0

I have large NetCDF files (~23GB) which I extract point data from and load in as numpy arrays via xarray. In a loop, this process works perfectly - however when I try do it with a smaller single file (3.8GB), the code never finishes running.

I hesitate to ask this Q on stack because it's data-specific, so example code doesn't really help. However, the file in xarray has a structure 'Time, stid' - stid means station ID, this dimension just names the lat/lon pairs (see coordinates below) which are extracted from the global dataset.

<xarray.Dataset>
Dimensions:       (TIME: 12745, stid: 22)
Coordinates:
  * TIME          (TIME) object 1982-01-01 00:00:00 ... 2016-12-01 00:00:00
    LON           (stid) float64 5.75 5.75 -89.25 -90.25 ... 9.75 -106.2 129.2
    LAT           (stid) float64 52.25 50.25 46.25 45.75 ... 46.75 53.75 62.25
  * stid          (stid) object 'NL-Loo' 'BE-Vie' 'US-Syv' ... 'CA-Oas' 'RU-Skp'
Data variables:
    FAPAR_FILLED  (TIME, stid) float64 ...
Attributes:
    CDI:          Climate Data Interface version 1.9.10 (https://mpimet.mpg.d...
    Conventions:  CF-1.0

Code I've tried:

I've tried a loop which extracts coordinates one station (stid) at a time, and I've also tried the code below which works perfectly fine for 1 or 2 stations, but doesn't finish running with 22. Why would this run for much larger datasets and not this? How could this be a memory problem when it is (single gridcell extraction * 22) from a 0.5° resolution global dataset?

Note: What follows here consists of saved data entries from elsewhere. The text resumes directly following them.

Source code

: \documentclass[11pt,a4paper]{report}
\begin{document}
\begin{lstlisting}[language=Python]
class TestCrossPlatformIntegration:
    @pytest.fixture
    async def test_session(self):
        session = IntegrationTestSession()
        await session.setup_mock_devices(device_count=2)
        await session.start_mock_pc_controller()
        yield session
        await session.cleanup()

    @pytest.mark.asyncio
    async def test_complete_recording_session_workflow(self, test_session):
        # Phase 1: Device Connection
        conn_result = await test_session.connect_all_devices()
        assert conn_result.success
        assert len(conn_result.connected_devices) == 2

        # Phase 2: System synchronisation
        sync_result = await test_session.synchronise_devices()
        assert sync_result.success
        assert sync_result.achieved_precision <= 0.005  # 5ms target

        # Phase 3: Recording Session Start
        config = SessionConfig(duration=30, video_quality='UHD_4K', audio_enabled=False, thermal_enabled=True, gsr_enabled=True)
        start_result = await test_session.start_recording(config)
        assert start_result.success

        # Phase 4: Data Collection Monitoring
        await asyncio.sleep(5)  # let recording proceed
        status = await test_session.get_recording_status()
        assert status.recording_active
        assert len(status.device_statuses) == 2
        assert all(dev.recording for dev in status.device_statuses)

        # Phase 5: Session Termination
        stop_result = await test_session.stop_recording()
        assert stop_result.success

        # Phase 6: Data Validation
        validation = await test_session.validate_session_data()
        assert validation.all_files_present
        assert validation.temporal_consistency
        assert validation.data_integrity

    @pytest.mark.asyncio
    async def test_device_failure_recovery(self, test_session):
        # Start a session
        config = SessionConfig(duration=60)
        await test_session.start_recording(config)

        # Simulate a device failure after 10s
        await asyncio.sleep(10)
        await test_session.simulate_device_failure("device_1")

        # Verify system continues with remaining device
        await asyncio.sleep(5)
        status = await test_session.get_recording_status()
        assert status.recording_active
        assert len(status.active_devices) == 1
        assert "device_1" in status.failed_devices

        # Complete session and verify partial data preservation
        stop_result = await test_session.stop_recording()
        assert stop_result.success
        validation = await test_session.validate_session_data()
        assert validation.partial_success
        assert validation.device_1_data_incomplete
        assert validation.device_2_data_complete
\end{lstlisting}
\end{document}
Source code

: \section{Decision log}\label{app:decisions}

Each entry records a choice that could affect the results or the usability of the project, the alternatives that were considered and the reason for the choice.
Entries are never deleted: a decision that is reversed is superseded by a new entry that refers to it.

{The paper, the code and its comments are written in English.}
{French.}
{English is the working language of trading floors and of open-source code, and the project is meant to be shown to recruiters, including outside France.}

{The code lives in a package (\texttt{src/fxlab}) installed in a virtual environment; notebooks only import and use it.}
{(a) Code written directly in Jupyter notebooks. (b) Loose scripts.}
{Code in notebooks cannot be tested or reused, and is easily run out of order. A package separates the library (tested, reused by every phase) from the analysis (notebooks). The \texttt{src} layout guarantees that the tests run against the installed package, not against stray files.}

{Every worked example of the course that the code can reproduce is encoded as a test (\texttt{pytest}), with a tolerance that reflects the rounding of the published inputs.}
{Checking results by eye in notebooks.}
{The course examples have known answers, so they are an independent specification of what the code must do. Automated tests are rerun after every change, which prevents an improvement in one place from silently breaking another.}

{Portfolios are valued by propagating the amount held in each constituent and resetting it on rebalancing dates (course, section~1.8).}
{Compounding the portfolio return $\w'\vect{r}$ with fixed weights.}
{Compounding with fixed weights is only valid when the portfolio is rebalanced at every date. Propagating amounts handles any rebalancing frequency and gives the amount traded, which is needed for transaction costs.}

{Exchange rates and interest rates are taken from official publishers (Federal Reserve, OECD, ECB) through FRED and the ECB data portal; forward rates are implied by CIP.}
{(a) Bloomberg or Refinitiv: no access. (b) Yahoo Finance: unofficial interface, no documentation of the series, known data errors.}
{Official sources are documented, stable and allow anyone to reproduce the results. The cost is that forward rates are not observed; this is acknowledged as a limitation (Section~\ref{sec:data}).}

data_load = os.path.join(address, 'fAPAR3g_v2_1982_2016_DAILY_del29feb_TEST.nc')
fapar_day = xr.open_dataset(data_load)
fapar_day = fapar_day.sel(LAT=crd_ix.lat, LON=crd_ix.lon, method="nearest")
fapar_day = xr.DataArray.to_masked_array(fapar_day.FAPAR_FILLED)

crd_ix is a dictionary of the lat/lon pairs you can see in the lat, lon & stid coordinates. The only thing different between the working (not shown) & non-working (above) data is the working seems to load into xarray as float32.

Ndharwood
  • 123
  • 3
  • 11

1 Answers1

0

I don't know if this will answer your question without a full example, but I did something similar recently and I formatted the sel line a little differently:

subset=xrdat.sel({'lat':xr.DataArray(ds['lat'],dims='z'),
                  'lon':xr.DataArray(ds['lon'],dims='z')},method='nearest')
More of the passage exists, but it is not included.